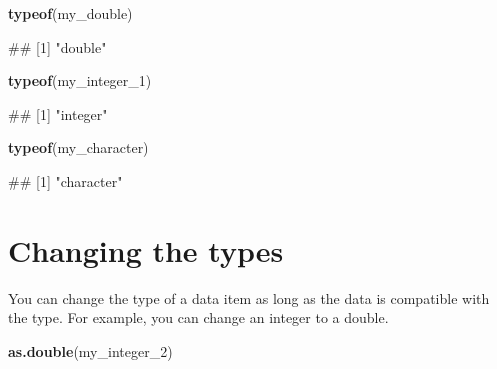 \documentclass[
]{book}
\newenvironment{Shaded}{\begin{snugshade}}{\end{snugshade}}
\newcommand{\FunctionTok}[1]{\textcolor[rgb]{0.13,0.29,0.53}{\textbf{#1}}}
\newcommand{\NormalTok}[1]{#1}
\begin{document}
\begin{Shaded}
\begin{Highlighting}[]
\FunctionTok{typeof}\NormalTok{(my\_double)}
\end{Highlighting}
\end{Shaded}

\begin{Shaded}
\begin{Highlighting}[]
\NormalTok{\#\# [1] "double"}
\end{Highlighting}
\end{Shaded}

\begin{Shaded}
\begin{Highlighting}[]
\FunctionTok{typeof}\NormalTok{(my\_integer\_1)}
\end{Highlighting}
\end{Shaded}

\begin{Shaded}
\begin{Highlighting}[]
\NormalTok{\#\# [1] "integer"}
\end{Highlighting}
\end{Shaded}

\begin{Shaded}
\begin{Highlighting}[]
\FunctionTok{typeof}\NormalTok{(my\_character)}
\end{Highlighting}
\end{Shaded}

\begin{Shaded}
\begin{Highlighting}[]
\NormalTok{\#\# [1] "character"}
\end{Highlighting}
\end{Shaded}

\section{Changing the types}\label{changing-the-types}

You can change the type of a data item as long as the data is compatible with the type. For example, you can change an integer to a double.

\begin{Shaded}
\begin{Highlighting}[]
\FunctionTok{as.double}\NormalTok{(my\_integer\_2)}
\end{Highlighting}
\end{Shaded}
\end{document}
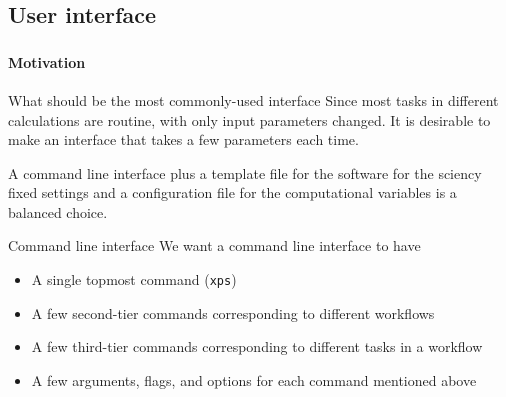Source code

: \subsection{User interface}\label{ssec:ui}

\begin{frame}
    \frametitle{\subsecname}
    \framesubtitle{Motivation}

    \begin{block}{What should be the most commonly-used interface}
        Since most tasks in different \ab{} calculations are routine, with only
        input parameters changed. It is desirable to make an interface that takes a few
        parameters each time.

        A command line interface plus a template file for the \ab{} software for the sciency
        fixed settings and a configuration file for the computational variables is a
        balanced choice.
    \end{block}

    \begin{block}{Command line interface}
        We want a command line interface to have

        \begin{itemize}
            \item A single topmost command (\texttt{xps})
            \item A few second-tier commands corresponding to different workflows
            \item A few third-tier commands corresponding to different tasks in a workflow
            \item A few arguments, flags, and options for each command mentioned above
        \end{itemize}
    \end{block}
\end{frame}

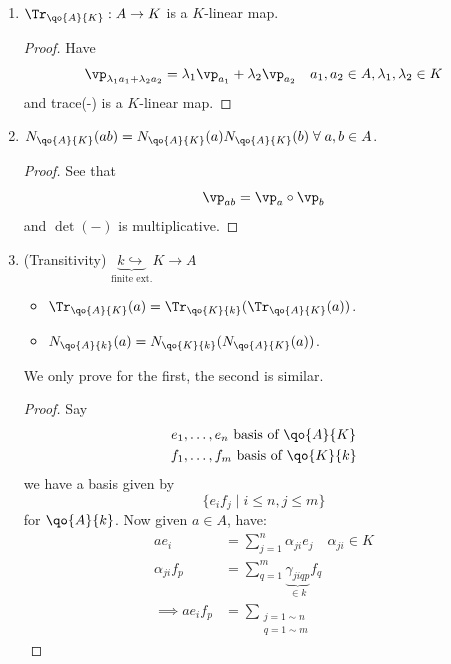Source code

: \begin{proposition}
	\leavevmode
	\begin{enumerate}
		\item \( \Tr_{\qo{A}{K}}: A \to K \) is a \( K \)-linear map.
		      \begin{proof}
			      Have
			      \[
				      \vp_{\lambda_1 a_1 + \lambda _2 a_2} = \lambda _1 \vp_{a_1} + \lambda _2 \vp_{a_2} \quad
				      a_1,a_2 \in A, \lambda _1, \lambda _2 \in K
			      \]
			      and trace(-) is a \( K \)-linear map.
		      \end{proof}
		\item \( N_{\qo{A}{K}}(ab) = N_{\qo{A}{K}}(a) N_{\qo{A}{K}}(b) \; \forall \; a,b \in A \).
		      \begin{proof}
			      See that
			      \[
				      \vp_{ab} = \vp_a \circ \vp_b
			      \]
			      and \( \det(-) \) is multiplicative.
		      \end{proof}
		\item (Transitivity) \( \underbrace{k\hookrightarrow }_{\text{finite ext.}} K \to A \)
		      \begin{itemize}
			      \item \( \Tr_{\qo{A}{K}}(a) = \Tr_{\qo{K}{k}}(\Tr_{\qo{A}{K}} (a)) \).
			      \item \( N_{\qo{A}{k}}(a) = N_{\qo{K}{k}}(N_{\qo{A}{K}}(a)) \).
		      \end{itemize}
		      We only prove for the first, the second is similar.
		      \begin{proof}
			      Say
			      \[
				      \begin{aligned}
					      e_1, & \ldots, e_n \text{ basis of } \qo{A}{K} \\
					      f_1, & \ldots, f_m \text{ basis of } \qo{K}{k}
				      \end{aligned}
			      \]
			      we have a basis given by
			      \[
				      \{e_i f_j \; | \; i \leq n, j \leq m\}
			      \]
			      for \( \qo{A}{k} \). Now given \( a\in A \), have:
			      \[
				      \begin{aligned}
					      a e_i                                         & = \sum_{j=1}^n \alpha_{ji} e_j \quad \alpha_{ji} \in K \\
					      \alpha_{ji} f_p                               & = \sum_{q=1}^m \underbrace{\gamma_{jiqp}}_{\in k} f_q  \\
					      \implies a e_i f_p                            & = \sum_{\substack{j = 1 \sim n                         \\ q = 1\sim m}}

\end{aligned}\]
\end{proof}
\end{enumerate}
\end{proposition}
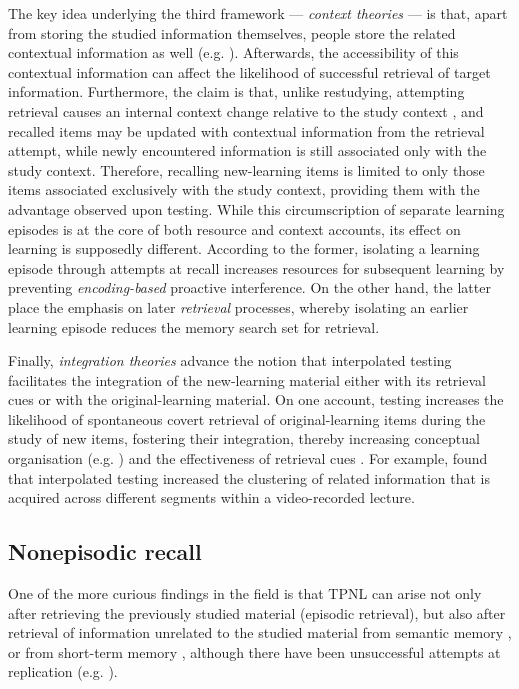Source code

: \documentclass[../main.tex]{subfiles}
\begin{document}
The key idea underlying the third framework --- \textit{context theories} --- is that, apart from storing the studied information themselves, people store the related contextual information as well (e.g. \citealp{lehmanEpisodicContextAccount2014}). Afterwards, the accessibility of this contextual information can affect the likelihood of successful retrieval of target information. Furthermore, the claim is that, unlike restudying, attempting retrieval causes an internal context change relative to the study context \citep{jangContextRetrievalContext2008, sahakyanContextualChangeAccount2002}, and recalled items may be updated with contextual information from the retrieval attempt, while newly encountered information is still associated only with the study context. Therefore, recalling new-learning items is limited to only those items associated exclusively with the study context, providing them with the advantage observed upon testing. While this circumscription of separate learning episodes is at the core of both resource and context accounts, its effect on learning is supposedly different. According to the former, isolating a learning episode through attempts at recall increases resources for subsequent learning by preventing \textit{encoding-based} proactive interference. On the other hand, the latter place the emphasis on later \textit{retrieval} processes, whereby isolating an earlier learning episode reduces the memory search set for retrieval.

Finally, \textit{integration theories} advance the notion that interpolated testing facilitates the integration of the new-learning material either with its retrieval cues or with the original-learning material. On one account, testing increases the likelihood of spontaneous covert retrieval of original-learning items during the study of new items, fostering their integration, thereby increasing conceptual organisation (e.g. \citealp{jingInterpolatedTestingInfluences2016}) and the effectiveness of retrieval cues \citep{pycWhyTestingImproves2010}. For example, \cite{jingInterpolatedTestingInfluences2016} found that interpolated testing increased the clustering of related information that is acquired across different segments within a video-recorded lecture.

\hypertarget{nonepisodic}{%
\subsection{Nonepisodic recall}}

One of the more curious findings in the field is that TPNL can arise not only after retrieving the previously studied material (episodic retrieval), but also after retrieval of information unrelated to the studied material from semantic memory \citep{divisRetrievalSpeedsContext2014, pastotterRetrievalLearningFacilitates2011}, or from short-term memory \citep{pastotterRetrievalLearningFacilitates2011}, although there have been unsuccessful attempts at replication (e.g. \citealp{weinsteinNotAllRetrieval2015}).
\end{document}
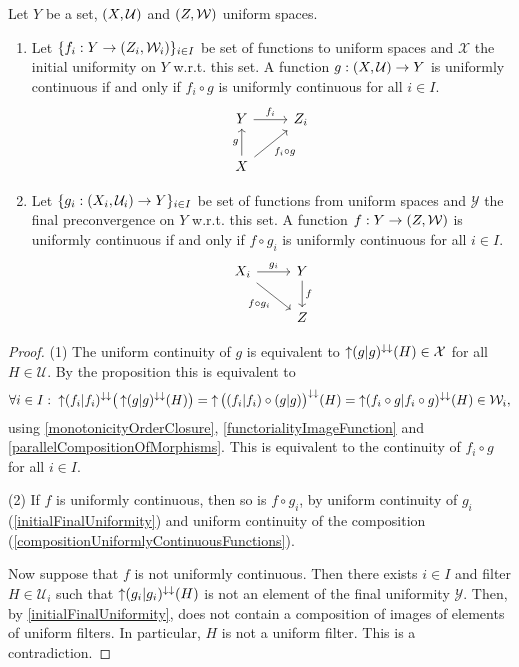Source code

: \begin{proposition} \label{characteristicPropertyInitialFinalUniformity}
Let $Y$ be a set, $\sSet{X,\mathcal{U}}$ and $\sSet{Z, \mathcal{W}}$ uniform spaces.
\begin{enumerate}
\item Let $\{f_i: Y\to \sSet{Z_i, \mathcal{W}_i}\}_{i\in I}$ be set of functions to uniform spaces and $\mathcal{X}$ the initial uniformity on $Y$ w.r.t. this set. A function $g: \sSet{X, \mathcal{U}}\to Y$ is uniformly continuous \textup{if and only if} $f_i \circ g$ is uniformly continuous for all $i\in I$.
\[ \begin{tikzcd}
Y \ar[r, "f_i"] & Z_i \\ X \ar[u, "g"] \ar[ur, swap, "f_i\circ g"]
\end{tikzcd} \]
\item Let $\{g_i: \sSet{X_i, \mathcal{U}_i} \to Y\}_{i\in I}$ be set of functions from uniform spaces and $\mathcal{Y}$ the final preconvergence on $Y$ w.r.t. this set. A function $f: Y\to \sSet{Z,\mathcal{W}}$ is uniformly continuous \textup{if and only if} $f\circ g_i$ is uniformly continuous for all $i\in I$.
\[ \begin{tikzcd}
X_i \ar[r, "g_i"] \ar[dr, swap, "f\circ g_i"] & Y \ar[d, "f"] \\ & Z
\end{tikzcd} \]
\end{enumerate}
\end{proposition}
\begin{proof}
(1) The uniform continuity of $g$ is equivalent to $\operatorname{\uparrow}(g|g)^{\downarrow\downarrow}(H)\in \mathcal{X}$ for all $H\in \mathcal{U}$. By the proposition this is equivalent to
\[ \forall i \in I: \; \operatorname{\uparrow}(f_i|f_i)^{\downarrow\downarrow}\big(\operatorname{\uparrow}(g|g)^{\downarrow\downarrow}(H)\big) = \operatorname{\uparrow}\big((f_i|f_i)\circ (g|g)\big)^{\downarrow\downarrow}(H) = \operatorname{\uparrow}(f_i\circ g|f_i\circ g)^{\downarrow\downarrow}(H) \in \mathcal{W}_i,  \]
using \ref{monotonicityOrderClosure}, \ref{functorialityImageFunction} and \ref{parallelCompositionOfMorphisms}.
This is equivalent to the continuity of $f_i\circ g$ for all $i\in I$.

(2) If $f$ is uniformly continuous, then so is $f\circ g_i$, by uniform continuity of $g_i$ (\ref{initialFinalUniformity}) and uniform continuity of the composition (\ref{compositionUniformlyContinuousFunctions}).

Now suppose that $f$ is not uniformly continuous. Then there exists $i\in I$ and filter $H\in \mathcal{U}_i$ such that $\operatorname{\uparrow} (g_i|g_i)^{\downarrow\downarrow}(H)$ is not an element of the final uniformity $\mathcal{Y}$. Then, by \ref{initialFinalUniformity}, does not contain a composition of images of elements of uniform filters. In particular, $H$ is not a uniform filter. This is a contradiction.
\end{proof}

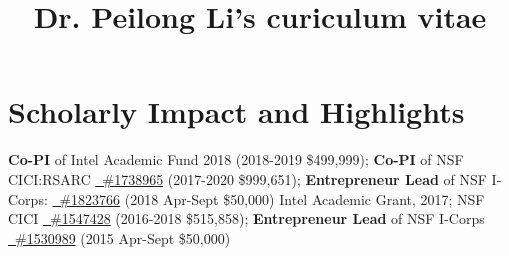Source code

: \documentclass[11pt]{moderncv}
\title{Dr. Peilong Li's curiculum vitae}
\begin{document}
\maketitle

\section{Scholarly Impact and Highlights}
%
{\small 
\textbf{Co-PI} of Intel Academic Fund 2018
   (2018-2019 \$499,999);\newline
\textbf{Co-PI} of NSF CICI:RSARC \href{https://nsf.gov/awardsearch/showAward?AWD_ID=1738965}
  {\color{color1}\homepagesymbol~\#1738965} (2017-2020 \$999,651);\newline
\textbf{Entrepreneur Lead} of NSF I-Corps: \href{https://nsf.gov/awardsearch/showAward?AWD_ID=1823766}
  {\color{color1}\homepagesymbol~\#1823766} (2018 Apr-Sept \$50,000)
}
%
%
{\small 
  Intel Academic Grant, 2017; \newline
  NSF CICI \href{https://www.nsf.gov/awardsearch/showAward?AWD_ID=1547428}
  {\color{color1}\homepagesymbol~\#1547428} (2016-2018 \$515,858); \newline 
  \textbf{Entrepreneur Lead} of NSF I-Corps \href{https://www.nsf.gov/awardsearch/showAward?AWD_ID=1530989}
    {\color{color1}\homepagesymbol~\#1530989} (2015 Apr-Sept \$50,000)
}
%
%
\end{document}
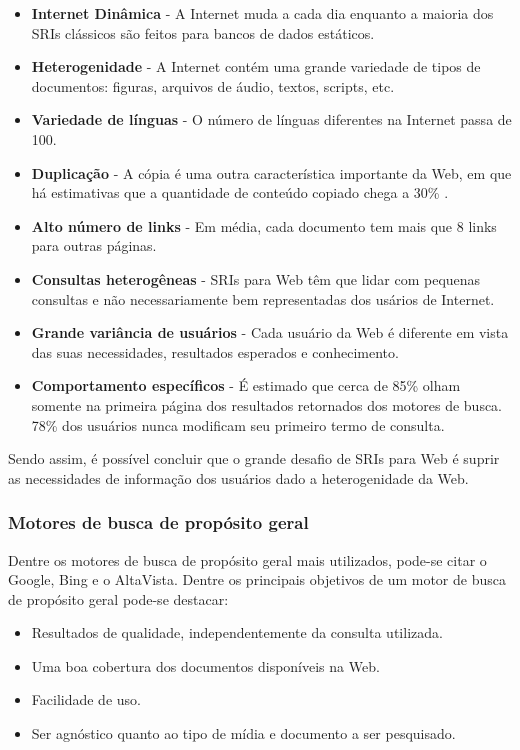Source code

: \begin{itemize}
	\item \textbf{Internet Dinâmica} - A Internet muda a cada dia enquanto a maioria dos SRIs clássicos são feitos para bancos de dados estáticos.
	\item \textbf{Heterogenidade} - A Internet contém uma grande variedade de tipos de documentos: figuras, arquivos de áudio, textos, scripts, etc.
	\item \textbf{Variedade de línguas} - O número de línguas diferentes na Internet passa de 100.
	\item \textbf{Duplicação} - A cópia é uma outra característica importante da Web, em que há estimativas que a quantidade de conteúdo copiado chega a 30\% \cite{surveyir}.
	\item \textbf{Alto número de links} - Em média, cada documento tem mais que 8 links para outras páginas.
	\item \textbf{Consultas heterogêneas} - SRIs para Web têm que lidar com pequenas consultas e não necessariamente bem representadas dos usários de Internet.
	\item \textbf{Grande variância de usuários} - Cada usuário da Web é diferente em vista das suas necessidades, resultados esperados e conhecimento.
	\item \textbf{Comportamento específicos} - É estimado que cerca de 85\% olham somente na primeira página dos resultados retornados dos motores de busca. 78\% dos usuários nunca modificam seu primeiro termo de consulta.
\end{itemize}

Sendo assim, é possível concluir que o grande desafio de SRIs para Web é suprir as necessidades de informação dos usuários dado a heterogenidade da Web.

\subsubsection{Motores de busca de propósito geral}

Dentre os motores de busca de propósito geral mais utilizados, pode-se citar o Google, Bing e o AltaVista. Dentre os principais objetivos de um motor de busca de propósito geral pode-se destacar: 

\begin{itemize}
	\item Resultados de qualidade, independentemente da consulta utilizada.
	\item Uma boa cobertura dos documentos disponíveis na Web.
	\item Facilidade de uso.
	\item Ser agnóstico quanto ao tipo de mídia e documento a ser pesquisado.
\end{itemize}

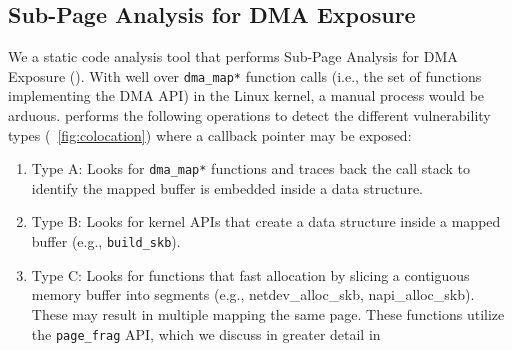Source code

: \subsection{Sub-Page Analysis for DMA Exposure}\label{sec:static-analysis}

We \DIFdelbegin {}\DIFdelend \DIFaddbegin {}\DIFaddend a static code analysis tool that performs Sub-Page Analysis for DMA Exposure (\tool). With well over \DIFdelbegin {} \texttt{dma\_map*} function calls (i.e., the set of functions implementing the DMA API) \DIFdelbegin \DIFdel{, }\DIFdelend in the Linux kernel, a manual process would be arduous. \tool performs the following operations to detect the different \subpage{} vulnerability types (\DIFdelbegin {}\DIFdelend \DIFaddbegin {}\DIFaddend ~\ref{fig:colocation}) where a callback pointer may be exposed:
\begin{enumerate}
    \item Type A: Looks for \texttt{dma\_map*} functions and traces back the call stack to identify \DIFdelbegin {}\DIFdelend \DIFaddbegin {}\DIFaddend the mapped buffer is embedded inside a data structure.
    \item Type B: Looks for kernel APIs that create a data structure inside a mapped buffer (e.g., \texttt{build\_skb}).
    \item Type C: Looks for functions that \DIFdelbegin {}\DIFdelend \DIFaddbegin {}\DIFaddend fast allocation by slicing a contiguous memory buffer into segments (e.g., netdev\_alloc\_skb, napi\_alloc\_skb). These may result in multiple \iova mapping the same page. These functions utilize the \texttt{page\_frag} API, which we discuss in greater detail in \DIFdelbegin {}\DIFdelend \DIFaddbegin {}\DIFaddend \end{enumerate}



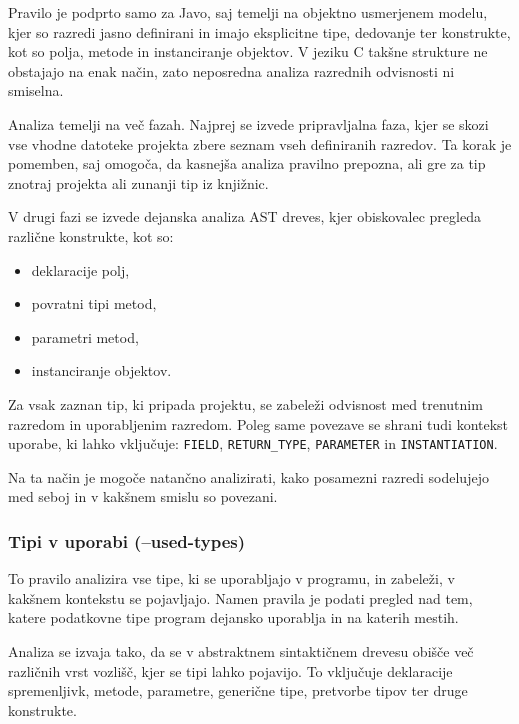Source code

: \documentclass[a4paper,12pt,openright]{book}
\begin{document}
Pravilo je podprto samo za Javo, saj temelji na objektno usmerjenem modelu, kjer so razredi jasno definirani in imajo eksplicitne tipe, dedovanje ter konstrukte, kot so polja, metode in instanciranje objektov. V jeziku C takšne strukture ne obstajajo na enak način, zato neposredna analiza razrednih odvisnosti ni smiselna.

Analiza temelji na več fazah. Najprej se izvede pripravljalna faza, kjer se skozi vse vhodne datoteke projekta zbere seznam vseh definiranih razredov. Ta korak je pomemben, saj omogoča, da kasnejša analiza pravilno prepozna, ali gre za tip znotraj projekta ali zunanji tip iz knjižnic.

V drugi fazi se izvede dejanska analiza AST dreves, kjer obiskovalec pregleda različne konstrukte, kot so:
\begin{itemize}
    \item deklaracije polj,
    \item povratni tipi metod,
    \item parametri metod,
    \item instanciranje objektov.
\end{itemize}

Za vsak zaznan tip, ki pripada projektu, se zabeleži odvisnost med trenutnim razredom in uporabljenim razredom. Poleg same povezave se shrani tudi kontekst uporabe, ki lahko vključuje:
\texttt{FIELD}, \texttt{RETURN\_TYPE}, \texttt{PARAMETER} in \texttt{INSTANTIATION}.

Na ta način je mogoče natančno analizirati, kako posamezni razredi sodelujejo med seboj in v kakšnem smislu so povezani.

\subsubsection{Tipi v uporabi (--used-types)}

To pravilo analizira vse tipe, ki se uporabljajo v programu, in zabeleži, v kakšnem kontekstu se pojavljajo. Namen pravila je podati pregled nad tem, katere podatkovne tipe program dejansko uporablja in na katerih mestih.

Analiza se izvaja tako, da se v abstraktnem sintaktičnem drevesu obišče več različnih vrst vozlišč, kjer se tipi lahko pojavijo. To vključuje deklaracije spremenljivk, metode, parametre, generične tipe, pretvorbe tipov ter druge konstrukte.
\end{document}
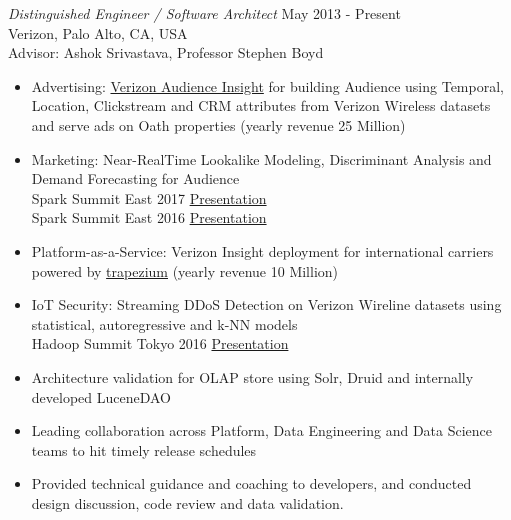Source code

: \documentclass[margin]{res}
\begin{document}
\begin{resume}
{\sl Distinguished Engineer / Software Architect} \hfill May 2013 - Present\\
Verizon, Palo Alto, CA, USA\\
Advisor: Ashok Srivastava, Professor Stephen Boyd
\begin{itemize} \itemsep -2pt

\item Advertising: \href{https://verizoninsights.verizon.com} {Verizon
  Audience Insight} for building Audience using Temporal, Location,
  Clickstream and CRM attributes from Verizon Wireless datasets and 
  serve ads on Oath properties (yearly revenue 25 Million)

\item Marketing: Near-RealTime Lookalike Modeling, Discriminant Analysis and Demand Forecasting for Audience\\
Spark Summit East 2017 
\href{https://spark-summit.org/east-2017/events/realtime-analytical-query-processing-and-predictive-model-building-on-high-dimensional-document-datasets-with-timestamps}{Presentation}\\
Spark Summit East 2016 \href{http://www.slideshare.net/SparkSummit/spark-summit-eu-talk-by-debasish-das-and-pramod-narasimha-68928564}{Presentation}

\item Platform-as-a-Service: Verizon Insight deployment for international carriers powered by \href{https://github.com/Verizon/trapezium}{trapezium} (yearly revenue 10 Million)

\item IoT Security: Streaming DDoS Detection on Verizon Wireline datasets using statistical, autoregressive and k-NN models\\
Hadoop Summit Tokyo 2016 \href{http://www.slideshare.net/HadoopSummit/near-realtime-network-anomaly-detection-and-traffic-analysis-using-spark-based-lambda-architecture}{Presentation}

\item Architecture validation for OLAP store using Solr, Druid and internally developed LuceneDAO 

\item Leading collaboration across Platform, Data Engineering and Data Science teams to hit timely release schedules

\item Provided technical guidance and coaching to developers, and conducted design discussion, code review and data validation.


\end{itemize}
\end{resume}
\end{document}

--------------------------------

• Work required:
Could you tally the lines in these records that contain the word "lambda" and give only the result?

• Solution for this task:
3